**What the exercise asks:** Please copy each line in the records below that contains the string "tutorials".

====================

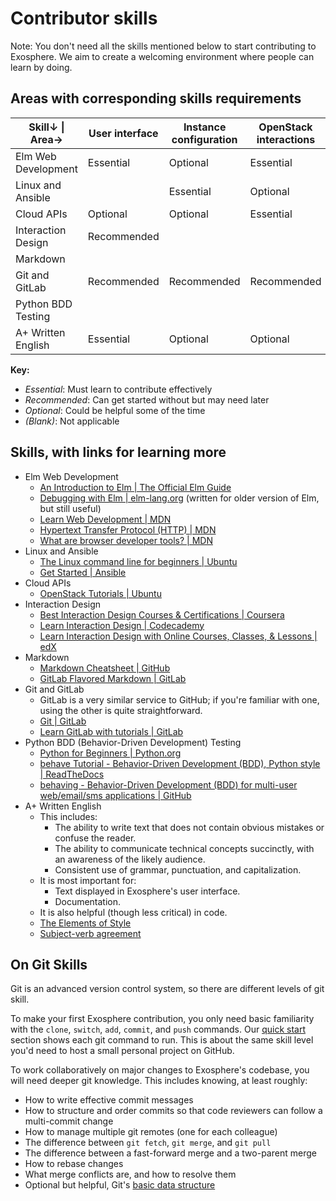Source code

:# Contributor skills

Note: You don't need all the skills mentioned below to start contributing to Exosphere.
We aim to create a welcoming environment where people can learn by doing.

## Areas with corresponding skills requirements

| Skill↓   \|   Area→ | User interface | Instance configuration | OpenStack interactions | Documentation | Browser tests |
|---------------------|----------------|------------------------|------------------------|---------------|---------------|
| Elm Web Development | Essential      | Optional               | Essential              | Optional      |               |
| Linux and Ansible   |                | Essential              | Optional               | Optional      |               |
| Cloud APIs          | Optional       | Optional               | Essential              | Optional      |               |
| Interaction Design  | Recommended    |                        |                        |               |               |
| Markdown            |                |                        |                        | Essential     |               |
| Git and GitLab      | Recommended    | Recommended            | Recommended            | Optional      | Recommended   |
| Python BDD Testing  |                |                        |                        |               | Recommended   |
| A+ Written English  | Essential      | Optional               | Optional               | Essential     | Recommended   |

**Key:**

- *Essential*: Must learn to contribute effectively
- *Recommended*: Can get started without but may need later
- *Optional*: Could be helpful some of the time
- *(Blank)*: Not applicable


## Skills, with links for learning more

- Elm Web Development
  - [An Introduction to Elm | The Official Elm Guide](https://guide.elm-lang.org/)
  - [Debugging with Elm | elm-lang.org](https://elm-lang.org/news/the-perfect-bug-report) (written for older version of Elm, but still useful)
  - [Learn Web Development | MDN](https://developer.mozilla.org/en-US/docs/Learn)
  - [Hypertext Transfer Protocol (HTTP) | MDN](https://developer.mozilla.org/en-US/docs/Web/HTTP)
  - [What are browser developer tools? | MDN](https://developer.mozilla.org/en-US/docs/Learn/Common_questions/Tools_and_setup/What_are_browser_developer_tools)
- Linux and Ansible
  - [The Linux command line for beginners | Ubuntu](https://ubuntu.com/tutorials/command-line-for-beginners)
  - [Get Started | Ansible](https://www.ansible.com/resources/get-started)
- Cloud APIs
  - [OpenStack Tutorials | Ubuntu](https://ubuntu.com/tutorials?topic=openstack)
- Interaction Design
  - [Best Interaction Design Courses & Certifications | Coursera](https://www.coursera.org/courses?query=interaction%20design)
  - [Learn Interaction Design | Codecademy](https://www.codecademy.com/learn/learn-interaction-design)
  - [Learn Interaction Design with Online Courses, Classes, & Lessons | edX](https://www.edx.org/learn/interaction-design)
- Markdown
  - [Markdown Cheatsheet | GitHub](https://github.com/adam-p/markdown-here/wiki/Markdown-Cheatsheet)
  - [GitLab Flavored Markdown | GitLab](https://docs.gitlab.com/ee/user/markdown.html)
- Git and GitLab
  - GitLab is a very similar service to GitHub; if you're familiar with one, using the other is quite straightforward. 
  - [Git | GitLab](https://docs.gitlab.com/ee/topics/git/)
  - [Learn GitLab with tutorials | GitLab](https://docs.gitlab.com/ee/tutorials/)
- Python BDD (Behavior-Driven Development) Testing
  - [Python for Beginners | Python.org](https://www.python.org/about/gettingstarted/)
  - [behave Tutorial - Behavior-Driven Development (BDD), Python style | ReadTheDocs](https://behave.readthedocs.io/en/stable/tutorial.html)
  - [behaving - Behavior-Driven Development (BDD) for multi-user web/email/sms applications | GitHub](https://github.com/ggozad/behaving)
- A+ Written English
  - This includes:
    - The ability to write text that does not contain obvious mistakes or confuse the reader.
    - The ability to communicate technical concepts succinctly, with an awareness of the likely audience.
    - Consistent use of grammar, punctuation, and capitalization.
  - It is most important for:
    - Text displayed in Exosphere's user interface.
    - Documentation.
  - It is also helpful (though less critical) in code.
  - [The Elements of Style](https://www.gutenberg.org/files/37134/37134-h/37134-h.htm)
  - [Subject-verb agreement](https://owl.purdue.edu/owl/general_writing/grammar/subject_verb_agreement.html)

## On Git Skills

Git is an advanced version control system, so there are different levels of git skill.

To make your first Exosphere contribution, you only need basic familiarity with the `clone`, `switch`, `add`, `commit`, and `push` commands. Our [quick start](../contributing.md#quick-start-for-new-contributors) section shows each git command to run. This is about the same skill level you'd need to host a small personal project  on GitHub.

To work collaboratively on major changes to Exosphere's codebase, you will need deeper git knowledge. This includes knowing, at least roughly:

- How to write effective commit messages
- How to structure and order commits so that code reviewers can follow a multi-commit change
- How to manage multiple git remotes (one for each colleague)
- The difference between `git fetch`, `git merge`, and `git pull`
- The difference between a fast-forward merge and a two-parent merge
- How to rebase changes
- What merge conflicts are, and how to resolve them
- Optional but helpful, Git's [basic data structure](https://eagain.net/articles/git-for-computer-scientists)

====================

**Completed task:**
  - [The Linux command line for beginners | Ubuntu](https://ubuntu.com/tutorials/command-line-for-beginners)
  - [OpenStack Tutorials | Ubuntu](https://ubuntu.com/tutorials?topic=openstack)
  - [Learn GitLab with tutorials | GitLab](https://docs.gitlab.com/ee/tutorials/)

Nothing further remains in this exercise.